When I listened to Green’s essay, I had already written the line, “You must be able to play the duet as if you’re the only one playing. You need to be able to play around the silences.” It’s advice I was given in high school when I was learning my own duet and had argued with my band director that I could play just fine when I was playing with my partner.

But it took on a new meaning, the depth of playing and living around something, when the Kauaʻi ʻōʻō entered the picture. To conclude the episode, Green plays the only recording of the single Kauaʻi ʻōʻō before saying, “That’s the song. It’s supposed to be a duet. You can hear the silences, where the ʻōʻō still waits for a reply.”
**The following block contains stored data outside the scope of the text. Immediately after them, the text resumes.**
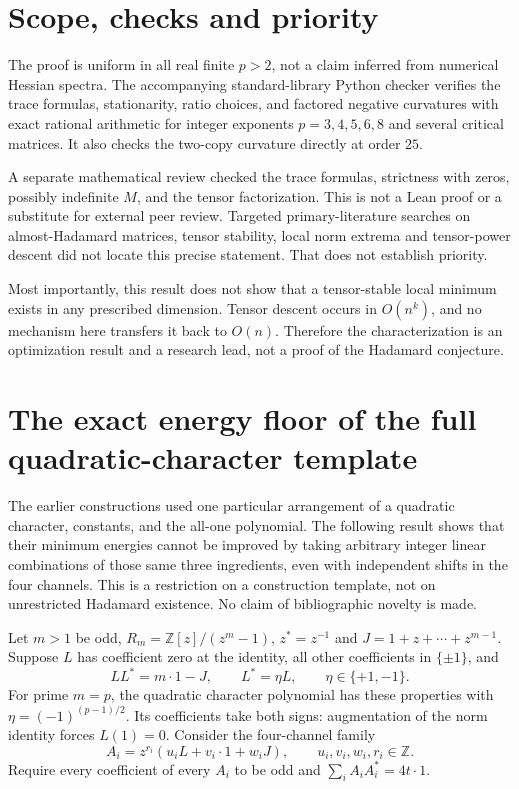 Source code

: \documentclass[11pt]{article}
\newcommand{\Z}{\mathbb Z}
\begin{document}
\section{Scope, checks and priority}
The proof is uniform in all real finite $p>2$, not a claim inferred
from numerical Hessian spectra. The accompanying standard-library
Python checker verifies the trace formulas, stationarity, ratio choices,
and factored negative curvatures with exact rational arithmetic for
integer exponents $p=3,4,5,6,8$ and several critical matrices. It also
checks the two-copy curvature directly at order $25$.

A separate mathematical review checked the trace formulas, strictness
with zeros, possibly indefinite $M$, and the tensor factorization.
This is not a Lean proof or a substitute for external peer review.
Targeted primary-literature searches on almost-Hadamard matrices,
tensor stability, local norm extrema and tensor-power descent did not
locate this precise statement. That does not establish priority.

Most importantly, this result does not show that a tensor-stable local
minimum exists in any prescribed dimension. Tensor descent occurs in
$O(n^k)$, and no mechanism here transfers it back to $O(n)$. Therefore
the characterization is an optimization result and a research lead,
not a proof of the Hadamard conjecture.


\section{The exact energy floor of the full quadratic-character template}
The earlier constructions used one particular arrangement of a quadratic
character, constants, and the all-one polynomial. The following result
shows that their minimum energies cannot be improved by taking arbitrary
integer linear combinations of those same three ingredients, even with
independent shifts in the four channels. This is a restriction on a
construction template, not on unrestricted Hadamard existence. No claim
of bibliographic novelty is made.

Let $m>1$ be odd, $R_m=\Z[z]/(z^m-1)$, $z^*=z^{-1}$ and
$J=1+z+\cdots+z^{m-1}$. Suppose $L$ has coefficient zero at the
identity, all other coefficients in $\{\pm1\}$, and
\[
 LL^*=m\cdot1-J,\qquad L^*=\eta L,\qquad \eta\in\{+1,-1\}.
\]
For prime $m=p$, the quadratic character polynomial has these
properties with $\eta=(-1)^{(p-1)/2}$. Its coefficients take both signs:
augmentation of the norm identity forces $L(1)=0$.
Consider the four-channel family
\begin{equation}\label{eq:fullspan}
 A_i=z^{r_i}(u_iL+v_i\cdot1+w_iJ),\qquad
 u_i,v_i,w_i,r_i\in\Z.
\end{equation}
Require every coefficient of every $A_i$ to be odd and
$\sum_iA_iA_i^*=4t\cdot1$.
\end{document}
And it was like a puzzle piece slid into place, listening to this recording of a bird lost to time. With the help of the Kauaʻi ʻōʻō , I, too, could play around the silences of my novel. I had a context, an aid in the form of a bird that may or may not be totally extinct. (The Kauaʻi ʻōʻō was thought extinct once before it’s rediscovery in the eighties.) I, too, could keep playing my half of the duet, even if I wasn’t sure anyone was listening. I included the bird in my novel, a fantastical version that follows my characters around, flitting from chapter to chapter. It seemed too important to leave the Kauaʻi ʻōʻō out of the narrative.

Green has talked at length about how his collection of essays is the most personal work from him yet, and I now know from the bone-dry experience of writing Full Flight how challenging it can be, leaving so much of yourself on the page.

But the relationship between writer and reader isn’t so different from the Kauaʻi ʻōʻō and its duet. We sing, writers. We sing and sing our part, hoping that somewhere, somehow, a reader will hear and know the other half.

Sometimes, writing the deeply personal is writing into somebody else’s silences when they aren’t able.

So I stole the Kauaʻi ʻōʻō.

Because John Green wrote into my silences.

Because I’m desperately trying to write into others.

Because I’m singing and hoping that I’ll hear a reply.

I got to keep the title, by the way. Nearly a year after completing the draft, the final cover design landed in my inbox, and there he was: My stolen Kauaʻi ʻōʻō, illustrated wings stretched wide as he took to the sky in full flight.